**Directions for this task:** How many lines below contain the word "days"? Answer with that number alone.
--- START ---
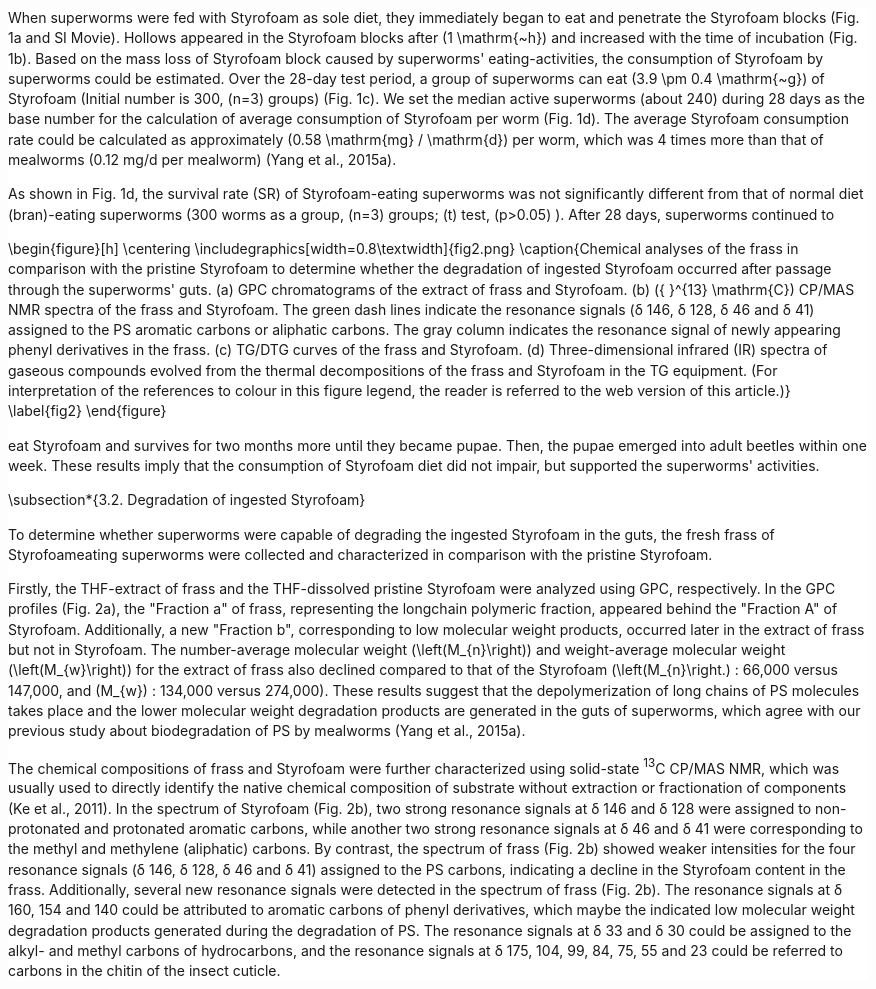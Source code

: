 When superworms were fed with Styrofoam as sole diet, they immediately began to eat and penetrate the Styrofoam blocks (Fig. 1a and SI Movie). Hollows appeared in the Styrofoam blocks after \(1 \mathrm{~h}\) and increased with the time of incubation (Fig. 1b). Based on the mass loss of Styrofoam block caused by superworms' eating-activities, the consumption of Styrofoam by superworms could be estimated. Over the 28-day test period, a group of superworms can eat \(3.9 \pm 0.4 \mathrm{~g}\) of Styrofoam (Initial number is 300, \(n=3\) groups) (Fig. 1c). We set the median active superworms (about 240) during 28 days as the base number for the calculation of average consumption of Styrofoam per worm (Fig. 1d). The average Styrofoam consumption rate could be calculated as approximately \(0.58 \mathrm{mg} / \mathrm{d}\) per worm, which was 4 times more than that of mealworms (0.12 mg/d per mealworm) (Yang et al., 2015a).

As shown in Fig. 1d, the survival rate (SR) of Styrofoam-eating superworms was not significantly different from that of normal diet (bran)-eating superworms (300 worms as a group, \(n=3\) groups; \(t\) test, \(p>0.05\) ). After 28 days, superworms continued to

\begin{figure}[h]
\centering
\includegraphics[width=0.8\textwidth]{fig2.png}
\caption{Chemical analyses of the frass in comparison with the pristine Styrofoam to determine whether the degradation of ingested Styrofoam occurred after passage through the superworms' guts. (a) GPC chromatograms of the extract of frass and Styrofoam. (b) \({ }^{13} \mathrm{C}\) CP/MAS NMR spectra of the frass and Styrofoam. The green dash lines indicate the resonance signals (δ 146, δ 128, δ 46 and δ 41) assigned to the PS aromatic carbons or aliphatic carbons. The gray column indicates the resonance signal of newly appearing phenyl derivatives in the frass. (c) TG/DTG curves of the frass and Styrofoam. (d) Three-dimensional infrared (IR) spectra of gaseous compounds evolved from the thermal decompositions of the frass and Styrofoam in the TG equipment. (For interpretation of the references to colour in this figure legend, the reader is referred to the web version of this article.)}
\label{fig2}
\end{figure}

eat Styrofoam and survives for two months more until they became pupae. Then, the pupae emerged into adult beetles within one week. These results imply that the consumption of Styrofoam diet did not impair, but supported the superworms' activities.

\subsection*{3.2. Degradation of ingested Styrofoam}

To determine whether superworms were capable of degrading the ingested Styrofoam in the guts, the fresh frass of Styrofoameating superworms were collected and characterized in comparison with the pristine Styrofoam.

Firstly, the THF-extract of frass and the THF-dissolved pristine Styrofoam were analyzed using GPC, respectively. In the GPC profiles (Fig. 2a), the "Fraction a" of frass, representing the longchain polymeric fraction, appeared behind the "Fraction A" of Styrofoam. Additionally, a new "Fraction b", corresponding to low molecular weight products, occurred later in the extract of frass but not in Styrofoam. The number-average molecular weight \(\left(M_{n}\right)\) and weight-average molecular weight \(\left(M_{w}\right)\) for the extract of frass also declined compared to that of the Styrofoam \(\left(M_{n}\right.\) : 66,000 versus 147,000, and \(M_{w}\) : 134,000 versus 274,000). These results suggest that the depolymerization of long chains of PS molecules takes place and the lower molecular weight degradation products are generated in the guts of superworms, which agree with our previous study about biodegradation of PS by mealworms (Yang et al., 2015a).

The chemical compositions of frass and Styrofoam were further characterized using solid-state $^{13}$C CP/MAS NMR, which was usually used to directly identify the native chemical composition of substrate without extraction or fractionation of components (Ke et al., 2011). In the spectrum of Styrofoam (Fig. 2b), two strong resonance signals at δ 146 and δ 128 were assigned to non-protonated and protonated aromatic carbons, while another two strong resonance signals at δ 46 and δ 41 were corresponding to the methyl and methylene (aliphatic) carbons. By contrast, the spectrum of frass (Fig. 2b) showed weaker intensities for the four resonance signals (δ 146, δ 128, δ 46 and δ 41) assigned to the PS carbons, indicating a decline in the Styrofoam content in the frass. Additionally, several new resonance signals were detected in the spectrum of frass (Fig. 2b). The resonance signals at δ 160, 154 and 140 could be attributed to aromatic carbons of phenyl derivatives, which maybe the indicated low molecular weight degradation products generated during the degradation of PS. The resonance signals at δ 33 and δ 30 could be assigned to the alkyl- and methyl carbons of hydrocarbons, and the resonance signals at δ 175, 104, 99, 84, 75, 55 and 23 could be referred to carbons in the chitin of the insect cuticle.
--- END ---
**Result for this task:** 2